Abstract
Post-stroke cognitive impairment and dementia (PSCID) is a complication that affects long-term functional outcomes after stroke. Studies on dementia after long-term follow-up in stroke have focused predominantly on ischemic stroke, which may be different from the development of dementia after spontaneous intracerebral hemorrhage (ICH). In this review, we summarize the existing data and hypotheses on the development of dementia after spontaneous ICH, review the management of post-ICH dementia, and suggest areas for future research. Dementia after spontaneous ICH has a cumulative incidence of up to 32.0–37.4% at 5 years post-ICH. Although the pathophysiology of post-ICH dementia has not been fully understood, two main theoretical frameworks can be considered: 1) the triggering role of ICH (both primary and secondary brain injury) in precipitating cognitive decline and dementia; and 2) the contributory role of pre-existing brain pathology (including small vessel disease and neurodegenerative pathology), reduced cognitive reserve, and genetic factors predisposing to cognitive dysfunction. These pathophysiological pathways may have synergistic effects that converge on dysfunction of the neurovascular unit and disruptions in functional connectivity leading to dementia post-ICH. Management of post-ICH dementia may include screening and monitoring, cognitive therapy, and pharmacotherapy.
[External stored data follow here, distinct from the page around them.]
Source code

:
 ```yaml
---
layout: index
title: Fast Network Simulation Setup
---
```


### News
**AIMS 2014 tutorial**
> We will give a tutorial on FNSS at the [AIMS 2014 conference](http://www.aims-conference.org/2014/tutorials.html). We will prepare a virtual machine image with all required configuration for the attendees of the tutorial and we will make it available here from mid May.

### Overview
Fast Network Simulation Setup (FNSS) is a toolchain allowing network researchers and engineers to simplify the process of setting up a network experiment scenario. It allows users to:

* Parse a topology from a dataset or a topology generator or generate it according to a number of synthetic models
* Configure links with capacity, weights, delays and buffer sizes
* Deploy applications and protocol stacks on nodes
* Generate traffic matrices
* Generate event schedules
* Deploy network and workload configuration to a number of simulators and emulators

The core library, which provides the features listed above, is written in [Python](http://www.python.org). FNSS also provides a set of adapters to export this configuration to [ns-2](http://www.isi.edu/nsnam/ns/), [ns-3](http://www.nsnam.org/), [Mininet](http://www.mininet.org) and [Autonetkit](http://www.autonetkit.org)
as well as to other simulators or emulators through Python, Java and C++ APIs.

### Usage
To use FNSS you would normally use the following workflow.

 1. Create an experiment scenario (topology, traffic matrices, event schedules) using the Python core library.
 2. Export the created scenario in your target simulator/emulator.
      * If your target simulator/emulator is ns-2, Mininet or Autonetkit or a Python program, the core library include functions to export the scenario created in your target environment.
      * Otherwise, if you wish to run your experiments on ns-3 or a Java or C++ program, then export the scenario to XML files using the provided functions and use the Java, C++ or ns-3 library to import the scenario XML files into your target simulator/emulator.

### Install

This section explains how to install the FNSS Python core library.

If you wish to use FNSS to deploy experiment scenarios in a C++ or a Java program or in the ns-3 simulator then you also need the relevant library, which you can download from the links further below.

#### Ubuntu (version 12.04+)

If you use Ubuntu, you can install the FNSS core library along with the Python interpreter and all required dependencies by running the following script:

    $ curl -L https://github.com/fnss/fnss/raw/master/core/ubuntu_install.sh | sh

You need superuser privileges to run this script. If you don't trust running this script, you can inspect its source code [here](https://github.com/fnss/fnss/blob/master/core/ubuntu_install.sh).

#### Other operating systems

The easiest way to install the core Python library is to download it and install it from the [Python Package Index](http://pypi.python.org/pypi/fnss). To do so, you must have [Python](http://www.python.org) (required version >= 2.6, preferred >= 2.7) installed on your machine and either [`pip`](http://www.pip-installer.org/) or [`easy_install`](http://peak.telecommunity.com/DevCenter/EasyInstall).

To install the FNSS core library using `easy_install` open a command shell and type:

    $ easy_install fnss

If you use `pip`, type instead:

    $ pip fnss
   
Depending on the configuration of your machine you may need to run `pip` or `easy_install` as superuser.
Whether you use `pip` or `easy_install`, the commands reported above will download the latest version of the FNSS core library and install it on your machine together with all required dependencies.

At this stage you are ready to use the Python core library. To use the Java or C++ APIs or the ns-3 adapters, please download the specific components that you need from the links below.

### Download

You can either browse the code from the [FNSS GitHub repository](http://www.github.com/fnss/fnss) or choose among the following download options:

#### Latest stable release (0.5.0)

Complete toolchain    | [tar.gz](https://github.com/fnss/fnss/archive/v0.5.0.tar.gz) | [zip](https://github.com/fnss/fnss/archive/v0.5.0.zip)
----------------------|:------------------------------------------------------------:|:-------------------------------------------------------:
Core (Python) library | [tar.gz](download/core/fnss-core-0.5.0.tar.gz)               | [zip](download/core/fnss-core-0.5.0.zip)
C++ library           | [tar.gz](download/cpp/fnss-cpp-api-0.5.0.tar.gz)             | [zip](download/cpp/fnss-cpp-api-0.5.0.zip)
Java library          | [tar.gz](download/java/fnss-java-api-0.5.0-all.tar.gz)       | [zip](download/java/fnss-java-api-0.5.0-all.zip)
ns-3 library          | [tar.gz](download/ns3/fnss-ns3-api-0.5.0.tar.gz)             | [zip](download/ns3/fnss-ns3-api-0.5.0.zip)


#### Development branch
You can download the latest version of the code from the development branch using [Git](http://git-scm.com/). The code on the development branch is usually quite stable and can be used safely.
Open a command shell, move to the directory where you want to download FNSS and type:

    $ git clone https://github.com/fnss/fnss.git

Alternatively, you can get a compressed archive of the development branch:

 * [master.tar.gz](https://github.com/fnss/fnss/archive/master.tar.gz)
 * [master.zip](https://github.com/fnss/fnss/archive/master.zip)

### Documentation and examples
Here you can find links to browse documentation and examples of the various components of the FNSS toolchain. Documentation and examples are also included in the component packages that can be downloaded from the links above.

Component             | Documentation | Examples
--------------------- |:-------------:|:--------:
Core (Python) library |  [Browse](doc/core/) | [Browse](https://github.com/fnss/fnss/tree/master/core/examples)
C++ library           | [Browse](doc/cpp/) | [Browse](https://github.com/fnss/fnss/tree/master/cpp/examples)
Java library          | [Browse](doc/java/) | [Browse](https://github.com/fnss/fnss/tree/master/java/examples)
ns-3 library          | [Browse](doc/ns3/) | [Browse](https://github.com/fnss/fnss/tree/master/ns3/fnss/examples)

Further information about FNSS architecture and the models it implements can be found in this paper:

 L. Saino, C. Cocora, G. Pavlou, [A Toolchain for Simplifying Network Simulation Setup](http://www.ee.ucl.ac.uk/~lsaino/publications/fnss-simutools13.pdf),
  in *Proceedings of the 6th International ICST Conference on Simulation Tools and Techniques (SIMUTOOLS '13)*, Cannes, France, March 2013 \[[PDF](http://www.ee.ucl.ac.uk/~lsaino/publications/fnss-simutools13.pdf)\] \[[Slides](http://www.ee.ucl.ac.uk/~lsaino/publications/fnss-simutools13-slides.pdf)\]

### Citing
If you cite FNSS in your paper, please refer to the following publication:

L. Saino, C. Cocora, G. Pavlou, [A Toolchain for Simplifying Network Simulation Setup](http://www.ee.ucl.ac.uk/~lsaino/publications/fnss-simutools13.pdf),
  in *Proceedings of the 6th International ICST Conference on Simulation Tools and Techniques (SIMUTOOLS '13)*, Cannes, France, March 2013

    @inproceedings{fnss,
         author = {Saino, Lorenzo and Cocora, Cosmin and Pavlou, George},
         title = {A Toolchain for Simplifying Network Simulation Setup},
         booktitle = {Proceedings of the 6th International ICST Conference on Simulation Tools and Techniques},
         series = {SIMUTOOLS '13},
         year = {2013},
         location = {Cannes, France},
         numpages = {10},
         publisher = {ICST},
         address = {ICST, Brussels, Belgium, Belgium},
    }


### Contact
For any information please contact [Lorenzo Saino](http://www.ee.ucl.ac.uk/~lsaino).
Non-invasive brain stimulation is an emerging therapeutic modality under investigation for safety and efficacy. Our review highlights that there remains a paucity of data and standardized reporting on incident dementia after spontaneous ICH. Further research is imperative for determining the incidence, risk factors, and pathophysiology of post-ICH dementia, in order to identify new therapies for the treatment of this debilitating condition.
Keywords
INTRODUCTION
Post-stroke cognitive impairment and dementia (PSCID) is increasingly recognized as a complication that influences long-term functional outcomes after stroke [1–8]. The pathophysiology of PSCID involves a complex interplay between pre-incident cognitive reserve, the characteristics of incident stroke, and accumulation of neurodegenerative and small vessel disease pathology in the brain [8]. Ongoing prospective cohorts have been established to further elucidate the pathophysiology and trajectories of cognitive decline [9, 10], as well as to predict and intervene early to prevent cognitive deterioration after stroke [11].
However, existing international literature focused predominantly on ischemic stroke, and even in studies that recruited both ischemic and hemorrhagic stroke patients, the number of patients with intracerebral hemorrhage (ICH) are small [12–14]. As the underlying pathology of acute ischemic stroke and spontaneous intracerebral hemorrhage are different, the pathophysiology and cognitive trajectories of PSCID are likely to be different as well. Although the pathophysiology of post-ICH dementia has not been fully understood, two main theoretical frameworks can be considered: 1) the triggering role of ICH in the genesis of cognitive decline and dementia [15–20], and 2) the contributory role of pre-existing brain pathology, reduced cognitive reserve, and genetic factors that predispose to cognitive dysfunction [4, 21–25]. These pathophysiological pathways may have synergistic effects that converge on dysfunction of the neurovascular unit and disruptions in functional connectivity leading to PSCID [8].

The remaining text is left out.